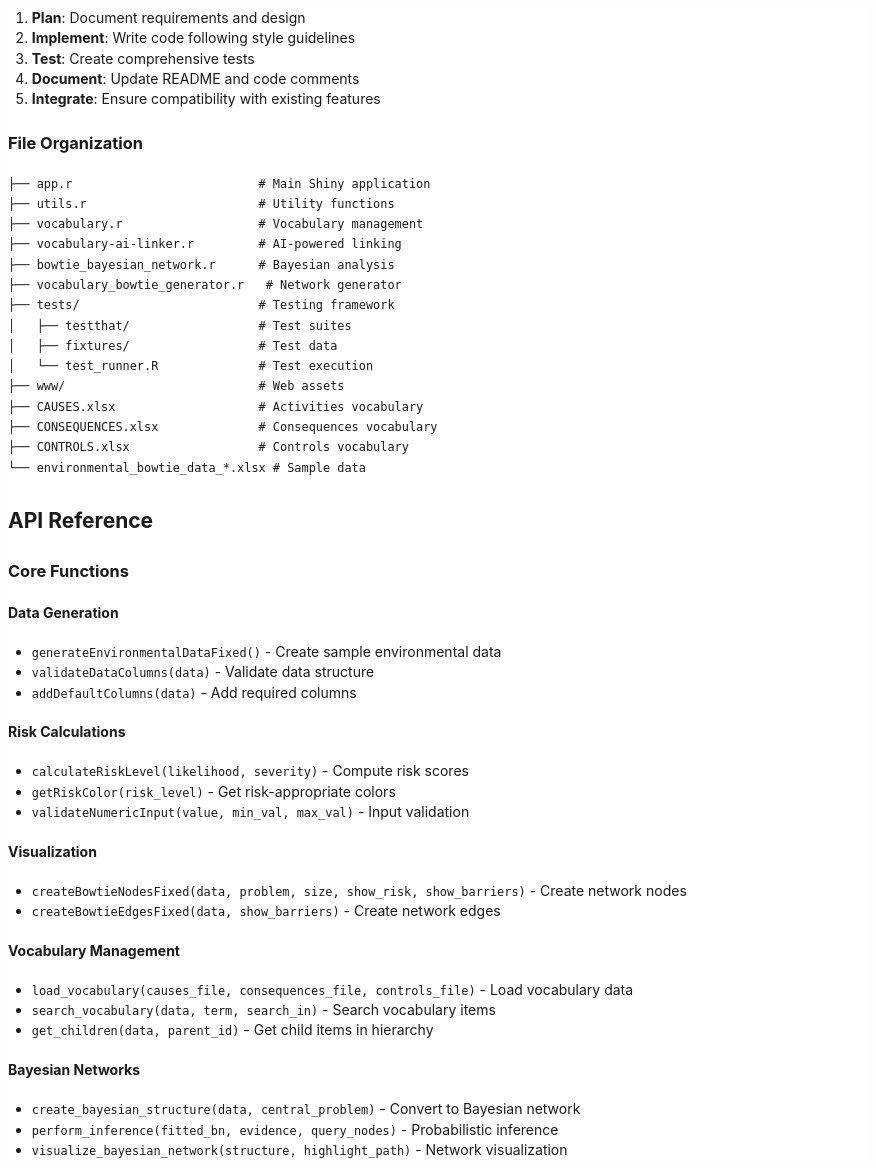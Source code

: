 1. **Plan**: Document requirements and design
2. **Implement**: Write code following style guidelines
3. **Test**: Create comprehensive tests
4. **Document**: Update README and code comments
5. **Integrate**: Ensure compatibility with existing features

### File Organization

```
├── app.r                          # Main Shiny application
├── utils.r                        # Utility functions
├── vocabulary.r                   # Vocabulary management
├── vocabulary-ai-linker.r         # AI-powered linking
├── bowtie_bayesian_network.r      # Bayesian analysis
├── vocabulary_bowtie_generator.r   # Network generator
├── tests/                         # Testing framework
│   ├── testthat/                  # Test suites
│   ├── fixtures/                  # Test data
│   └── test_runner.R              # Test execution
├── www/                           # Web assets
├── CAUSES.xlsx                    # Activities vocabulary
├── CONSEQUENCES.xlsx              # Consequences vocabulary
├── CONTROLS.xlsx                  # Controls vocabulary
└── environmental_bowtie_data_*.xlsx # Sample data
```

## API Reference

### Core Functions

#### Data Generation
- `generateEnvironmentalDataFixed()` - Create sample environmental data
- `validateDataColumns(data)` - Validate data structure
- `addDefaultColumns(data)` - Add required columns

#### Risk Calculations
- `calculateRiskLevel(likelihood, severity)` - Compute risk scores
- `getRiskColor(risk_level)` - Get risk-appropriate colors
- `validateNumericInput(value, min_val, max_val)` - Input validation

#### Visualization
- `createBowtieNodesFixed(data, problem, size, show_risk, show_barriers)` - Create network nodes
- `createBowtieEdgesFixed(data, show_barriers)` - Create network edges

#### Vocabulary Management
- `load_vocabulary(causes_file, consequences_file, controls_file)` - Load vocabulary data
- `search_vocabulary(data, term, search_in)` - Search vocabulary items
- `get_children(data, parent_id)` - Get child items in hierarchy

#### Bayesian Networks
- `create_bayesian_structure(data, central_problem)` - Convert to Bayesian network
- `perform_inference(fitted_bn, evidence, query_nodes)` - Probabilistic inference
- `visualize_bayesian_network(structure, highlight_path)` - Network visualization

★ ★ ★ ★ ★

A count is needed of the lines in this data that contain "tests"; give the number and no other text.

**EXERCISE RESULT**
2